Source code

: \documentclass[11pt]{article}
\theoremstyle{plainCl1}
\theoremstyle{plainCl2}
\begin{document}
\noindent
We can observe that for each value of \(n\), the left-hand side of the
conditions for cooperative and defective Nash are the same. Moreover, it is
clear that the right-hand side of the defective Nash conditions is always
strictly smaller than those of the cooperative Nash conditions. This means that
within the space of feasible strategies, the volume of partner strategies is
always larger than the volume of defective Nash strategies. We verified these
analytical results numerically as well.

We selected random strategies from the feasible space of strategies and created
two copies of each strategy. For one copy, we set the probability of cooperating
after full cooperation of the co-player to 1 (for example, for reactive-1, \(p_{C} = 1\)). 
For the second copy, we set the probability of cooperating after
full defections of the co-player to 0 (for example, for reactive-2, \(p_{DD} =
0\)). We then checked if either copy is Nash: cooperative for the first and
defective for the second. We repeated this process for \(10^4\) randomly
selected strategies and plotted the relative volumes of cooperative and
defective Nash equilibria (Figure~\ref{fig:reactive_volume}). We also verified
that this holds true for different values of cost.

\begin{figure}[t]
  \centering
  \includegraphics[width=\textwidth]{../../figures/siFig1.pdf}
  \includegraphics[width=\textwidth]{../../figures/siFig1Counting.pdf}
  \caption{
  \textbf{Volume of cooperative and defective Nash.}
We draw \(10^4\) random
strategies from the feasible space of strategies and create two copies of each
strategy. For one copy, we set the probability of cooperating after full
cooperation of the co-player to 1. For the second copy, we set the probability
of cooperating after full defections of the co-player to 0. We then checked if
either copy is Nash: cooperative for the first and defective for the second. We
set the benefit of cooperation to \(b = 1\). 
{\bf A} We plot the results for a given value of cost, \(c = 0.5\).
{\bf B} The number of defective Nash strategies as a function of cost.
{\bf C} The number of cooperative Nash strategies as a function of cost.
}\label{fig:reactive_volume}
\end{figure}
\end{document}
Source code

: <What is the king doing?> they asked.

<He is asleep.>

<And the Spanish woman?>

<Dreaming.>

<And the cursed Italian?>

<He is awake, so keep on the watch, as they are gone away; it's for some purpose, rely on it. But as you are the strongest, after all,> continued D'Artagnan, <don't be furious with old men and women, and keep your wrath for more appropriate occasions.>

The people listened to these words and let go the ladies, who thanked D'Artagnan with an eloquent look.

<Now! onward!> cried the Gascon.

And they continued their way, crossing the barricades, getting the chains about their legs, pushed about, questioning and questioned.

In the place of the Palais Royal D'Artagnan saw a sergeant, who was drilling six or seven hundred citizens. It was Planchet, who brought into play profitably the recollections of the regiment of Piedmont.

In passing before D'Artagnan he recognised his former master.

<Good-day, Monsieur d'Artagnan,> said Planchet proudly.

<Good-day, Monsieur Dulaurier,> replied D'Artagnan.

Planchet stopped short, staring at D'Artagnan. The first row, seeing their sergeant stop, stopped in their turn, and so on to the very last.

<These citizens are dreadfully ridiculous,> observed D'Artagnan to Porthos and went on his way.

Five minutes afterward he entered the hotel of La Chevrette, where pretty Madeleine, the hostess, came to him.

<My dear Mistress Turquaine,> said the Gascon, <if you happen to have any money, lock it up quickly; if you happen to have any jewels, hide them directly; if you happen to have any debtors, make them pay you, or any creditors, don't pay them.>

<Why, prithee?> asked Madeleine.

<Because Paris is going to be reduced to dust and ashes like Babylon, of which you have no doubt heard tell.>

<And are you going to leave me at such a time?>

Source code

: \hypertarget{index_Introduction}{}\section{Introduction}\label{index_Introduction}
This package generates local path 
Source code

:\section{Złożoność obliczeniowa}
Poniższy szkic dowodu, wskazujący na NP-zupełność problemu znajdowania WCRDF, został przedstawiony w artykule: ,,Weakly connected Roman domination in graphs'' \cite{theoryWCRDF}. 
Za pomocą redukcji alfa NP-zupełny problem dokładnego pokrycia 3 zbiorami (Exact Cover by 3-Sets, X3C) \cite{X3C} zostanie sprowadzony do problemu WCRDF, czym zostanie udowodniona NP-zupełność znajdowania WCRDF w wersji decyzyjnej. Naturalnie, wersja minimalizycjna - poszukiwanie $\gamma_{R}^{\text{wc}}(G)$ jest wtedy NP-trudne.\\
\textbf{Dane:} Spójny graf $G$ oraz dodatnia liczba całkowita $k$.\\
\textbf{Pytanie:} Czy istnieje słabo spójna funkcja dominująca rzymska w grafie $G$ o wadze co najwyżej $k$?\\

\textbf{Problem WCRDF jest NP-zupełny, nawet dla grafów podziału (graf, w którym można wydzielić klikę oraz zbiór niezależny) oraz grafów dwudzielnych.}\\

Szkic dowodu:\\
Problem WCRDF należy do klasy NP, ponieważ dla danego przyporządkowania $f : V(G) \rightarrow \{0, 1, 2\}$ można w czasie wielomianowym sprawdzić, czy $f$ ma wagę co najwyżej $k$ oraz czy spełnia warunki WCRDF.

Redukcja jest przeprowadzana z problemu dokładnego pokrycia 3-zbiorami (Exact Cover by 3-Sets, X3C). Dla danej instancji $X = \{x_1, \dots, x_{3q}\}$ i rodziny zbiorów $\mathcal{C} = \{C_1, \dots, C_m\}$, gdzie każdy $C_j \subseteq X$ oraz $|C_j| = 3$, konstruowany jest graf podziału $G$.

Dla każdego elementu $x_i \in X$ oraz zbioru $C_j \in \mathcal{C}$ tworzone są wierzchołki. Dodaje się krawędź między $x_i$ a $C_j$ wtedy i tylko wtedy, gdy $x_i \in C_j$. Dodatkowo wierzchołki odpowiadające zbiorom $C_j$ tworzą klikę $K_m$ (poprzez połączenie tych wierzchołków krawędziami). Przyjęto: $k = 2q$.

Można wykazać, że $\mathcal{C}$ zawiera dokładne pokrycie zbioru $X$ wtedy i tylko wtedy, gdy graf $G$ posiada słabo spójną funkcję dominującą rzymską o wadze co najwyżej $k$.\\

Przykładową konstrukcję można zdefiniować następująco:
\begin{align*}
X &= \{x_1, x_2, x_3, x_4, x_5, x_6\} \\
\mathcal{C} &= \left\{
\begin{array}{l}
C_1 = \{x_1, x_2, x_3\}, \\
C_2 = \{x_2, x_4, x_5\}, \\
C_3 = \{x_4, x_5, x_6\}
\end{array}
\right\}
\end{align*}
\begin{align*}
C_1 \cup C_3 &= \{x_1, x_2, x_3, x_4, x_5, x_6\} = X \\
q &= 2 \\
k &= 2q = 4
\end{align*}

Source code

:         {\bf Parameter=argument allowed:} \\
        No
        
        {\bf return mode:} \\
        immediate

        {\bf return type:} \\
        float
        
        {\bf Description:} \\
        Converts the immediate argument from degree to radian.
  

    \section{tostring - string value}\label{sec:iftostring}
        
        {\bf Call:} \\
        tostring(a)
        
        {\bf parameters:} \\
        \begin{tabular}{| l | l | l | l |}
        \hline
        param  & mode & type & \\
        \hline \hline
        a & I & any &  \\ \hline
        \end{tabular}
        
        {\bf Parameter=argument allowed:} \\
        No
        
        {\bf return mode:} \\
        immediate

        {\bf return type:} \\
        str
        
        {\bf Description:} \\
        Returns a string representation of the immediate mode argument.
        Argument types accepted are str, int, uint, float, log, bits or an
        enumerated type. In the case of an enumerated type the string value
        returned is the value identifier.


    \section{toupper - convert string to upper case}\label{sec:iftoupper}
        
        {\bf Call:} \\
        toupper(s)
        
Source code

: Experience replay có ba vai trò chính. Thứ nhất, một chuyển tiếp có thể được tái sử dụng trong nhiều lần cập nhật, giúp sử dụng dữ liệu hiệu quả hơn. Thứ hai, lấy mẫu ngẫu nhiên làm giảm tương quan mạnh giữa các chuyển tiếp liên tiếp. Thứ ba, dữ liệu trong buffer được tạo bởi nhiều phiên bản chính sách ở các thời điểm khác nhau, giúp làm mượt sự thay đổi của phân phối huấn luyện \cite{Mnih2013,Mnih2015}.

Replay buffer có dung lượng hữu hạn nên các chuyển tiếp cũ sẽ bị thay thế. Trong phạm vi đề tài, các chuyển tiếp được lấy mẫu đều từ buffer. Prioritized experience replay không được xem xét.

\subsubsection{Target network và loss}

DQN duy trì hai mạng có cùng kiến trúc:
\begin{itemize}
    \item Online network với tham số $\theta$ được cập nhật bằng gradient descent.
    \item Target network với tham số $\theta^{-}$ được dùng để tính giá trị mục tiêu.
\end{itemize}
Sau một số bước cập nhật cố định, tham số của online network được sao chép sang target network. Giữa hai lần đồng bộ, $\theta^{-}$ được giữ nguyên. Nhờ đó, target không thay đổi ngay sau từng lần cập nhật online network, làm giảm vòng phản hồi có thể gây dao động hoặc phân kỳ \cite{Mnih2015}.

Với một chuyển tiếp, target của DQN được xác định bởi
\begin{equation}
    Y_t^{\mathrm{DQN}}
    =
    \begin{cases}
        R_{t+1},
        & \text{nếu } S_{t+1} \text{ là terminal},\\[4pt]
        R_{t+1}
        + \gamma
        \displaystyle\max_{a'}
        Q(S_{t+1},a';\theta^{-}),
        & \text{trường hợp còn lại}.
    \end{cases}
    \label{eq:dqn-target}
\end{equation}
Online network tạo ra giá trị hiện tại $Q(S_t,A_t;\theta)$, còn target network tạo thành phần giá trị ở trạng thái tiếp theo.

──────────────────────────────

• **Problem requirements**
A verbatim transcription is needed of the lines above, starting at the line with "probability of cooperating after full" and ending at the line with "<He is awake, so", both included, and of nothing else.

• **Reply**
strategy. For one copy, we set the probability of cooperating after full
cooperation of the co-player to 1. For the second copy, we set the probability
of cooperating after full defections of the co-player to 0. We then checked if
either copy is Nash: cooperative for the first and defective for the second. We
set the benefit of cooperation to \(b = 1\). 
{\bf A} We plot the results for a given value of cost, \(c = 0.5\).
{\bf B} The number of defective Nash strategies as a function of cost.
{\bf C} The number of cooperative Nash strategies as a function of cost.
}\label{fig:reactive_volume}
\end{figure}
\end{document}
Source code

: <What is the king doing?> they asked.

<He is asleep.>

<And the Spanish woman?>

<Dreaming.>

<And the cursed Italian?>

<He is awake, so keep on the watch, as they are gone away; it's for some purpose, rely on it. But as you are the strongest, after all,> continued D'Artagnan, <don't be furious with old men and women, and keep your wrath for more appropriate occasions.>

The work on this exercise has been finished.